Back in 1985, in the Nasir Bagh Afghan refugee camp, photographer Steve McCurry photographed a 12-year-old Afghani girl with haunted sea green eyes. The picture went on to captivate the world, becoming the symbol of a cruel war that spanned twenty-three years; and yet, not one person in the Western world could name her.
Published on National Geographic Magazine’s front cover in June 1985, the picture triggered countless reconnaissance missions and searches across the plains of Southern Asia, which all proved fruitless. Finally, in 2002, a National Geographic team returned to Afghanistan for one last search, and chanced upon the girl’s brother, who sent word back to a snowy village at the foot of the Tora Bora mountains. Finally, the two-decade long mystery was solved: the elusive Afghan girl’s name is Sharbat Gula, and her story is one of sadness, loss and survival.

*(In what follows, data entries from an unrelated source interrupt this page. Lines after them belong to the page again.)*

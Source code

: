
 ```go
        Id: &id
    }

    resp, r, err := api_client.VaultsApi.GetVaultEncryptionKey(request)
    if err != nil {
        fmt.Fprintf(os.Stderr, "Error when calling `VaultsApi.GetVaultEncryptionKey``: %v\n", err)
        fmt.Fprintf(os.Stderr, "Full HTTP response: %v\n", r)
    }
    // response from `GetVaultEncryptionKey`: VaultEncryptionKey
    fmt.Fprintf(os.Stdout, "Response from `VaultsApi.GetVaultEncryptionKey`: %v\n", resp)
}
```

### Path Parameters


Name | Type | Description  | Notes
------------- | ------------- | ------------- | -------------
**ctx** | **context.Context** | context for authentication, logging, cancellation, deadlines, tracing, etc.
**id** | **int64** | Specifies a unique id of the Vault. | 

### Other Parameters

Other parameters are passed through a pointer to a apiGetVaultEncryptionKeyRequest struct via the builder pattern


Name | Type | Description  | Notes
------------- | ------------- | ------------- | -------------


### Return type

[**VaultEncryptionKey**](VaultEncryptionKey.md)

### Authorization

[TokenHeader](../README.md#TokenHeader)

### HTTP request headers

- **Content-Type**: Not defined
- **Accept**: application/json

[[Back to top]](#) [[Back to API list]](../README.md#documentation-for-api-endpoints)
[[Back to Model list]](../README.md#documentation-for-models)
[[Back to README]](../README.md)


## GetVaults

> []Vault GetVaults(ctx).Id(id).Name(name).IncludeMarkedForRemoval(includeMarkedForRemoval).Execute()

In the years before that iconic photo, Sharbat had lost her parents in bombings, and trekked to Nasir Bagh with her four siblings and frail grandmother, braving snow-covered mountains and harsh weather conditions. After she left the refugee camp, she returned to her native village, where she married and bore four children (one of whom later died). Sharbat now lives with her family in harsh poverty, but relative peace. Whilst her brother ponders that she has never experienced a happy day, the story of the girl with breathtaking sea green eyes lives on, symbolising the hope, strength and survival of a nation.